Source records

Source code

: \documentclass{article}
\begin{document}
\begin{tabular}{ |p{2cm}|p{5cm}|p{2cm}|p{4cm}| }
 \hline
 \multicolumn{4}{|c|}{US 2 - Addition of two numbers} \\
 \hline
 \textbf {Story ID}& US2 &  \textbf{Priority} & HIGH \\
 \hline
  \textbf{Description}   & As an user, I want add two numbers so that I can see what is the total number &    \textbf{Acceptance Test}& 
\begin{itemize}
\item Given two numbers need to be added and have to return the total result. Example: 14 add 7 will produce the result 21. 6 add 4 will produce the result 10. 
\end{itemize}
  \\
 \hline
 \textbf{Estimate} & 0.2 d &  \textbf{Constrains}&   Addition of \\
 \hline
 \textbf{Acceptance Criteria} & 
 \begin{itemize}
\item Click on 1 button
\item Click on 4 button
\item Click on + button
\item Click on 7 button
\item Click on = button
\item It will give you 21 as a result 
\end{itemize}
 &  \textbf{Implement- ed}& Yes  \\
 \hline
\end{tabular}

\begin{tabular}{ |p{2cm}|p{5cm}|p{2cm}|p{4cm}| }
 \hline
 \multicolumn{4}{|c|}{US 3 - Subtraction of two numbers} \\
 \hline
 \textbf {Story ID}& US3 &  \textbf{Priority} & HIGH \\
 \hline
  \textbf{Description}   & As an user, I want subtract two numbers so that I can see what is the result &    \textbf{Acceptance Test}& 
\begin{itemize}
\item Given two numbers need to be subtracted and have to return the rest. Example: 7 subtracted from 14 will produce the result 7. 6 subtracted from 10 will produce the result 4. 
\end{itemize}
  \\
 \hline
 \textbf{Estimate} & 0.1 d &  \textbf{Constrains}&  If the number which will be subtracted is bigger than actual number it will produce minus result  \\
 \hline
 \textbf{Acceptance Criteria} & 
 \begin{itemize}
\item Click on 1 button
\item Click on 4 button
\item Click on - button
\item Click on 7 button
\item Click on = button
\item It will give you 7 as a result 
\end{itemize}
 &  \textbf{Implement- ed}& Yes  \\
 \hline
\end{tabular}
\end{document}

* * *

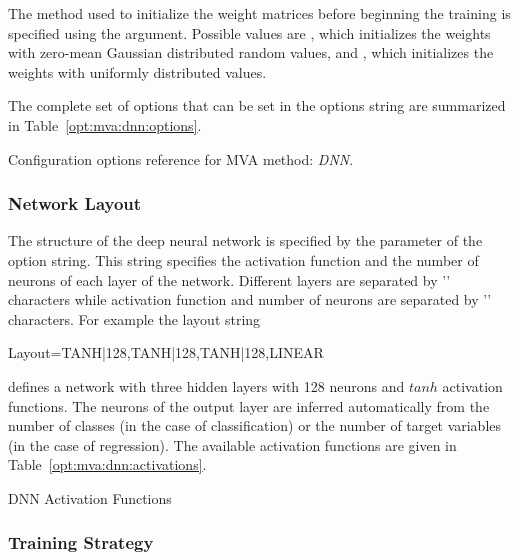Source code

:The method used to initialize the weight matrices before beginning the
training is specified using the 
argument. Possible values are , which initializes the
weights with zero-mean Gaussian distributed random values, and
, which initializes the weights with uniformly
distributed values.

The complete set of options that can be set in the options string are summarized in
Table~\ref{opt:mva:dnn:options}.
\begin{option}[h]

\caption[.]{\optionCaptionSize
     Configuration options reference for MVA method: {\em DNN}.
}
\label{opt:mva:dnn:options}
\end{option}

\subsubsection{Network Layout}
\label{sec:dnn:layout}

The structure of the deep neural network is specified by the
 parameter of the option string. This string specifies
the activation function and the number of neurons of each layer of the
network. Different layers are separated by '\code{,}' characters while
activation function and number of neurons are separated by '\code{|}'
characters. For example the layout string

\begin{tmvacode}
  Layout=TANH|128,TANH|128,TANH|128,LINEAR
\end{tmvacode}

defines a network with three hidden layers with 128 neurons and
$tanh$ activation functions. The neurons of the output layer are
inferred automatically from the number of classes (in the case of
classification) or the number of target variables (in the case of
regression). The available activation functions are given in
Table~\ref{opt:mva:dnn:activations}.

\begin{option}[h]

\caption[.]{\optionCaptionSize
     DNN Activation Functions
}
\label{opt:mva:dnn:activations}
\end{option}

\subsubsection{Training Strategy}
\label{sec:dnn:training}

### Instructions to follow
Set apart and copy each line of the records that holds the word "from".

### Answer for the task
\item Given two numbers need to be subtracted and have to return the rest. Example: 7 subtracted from 14 will produce the result 7. 6 subtracted from 10 will produce the result 4. 
inferred automatically from the number of classes (in the case of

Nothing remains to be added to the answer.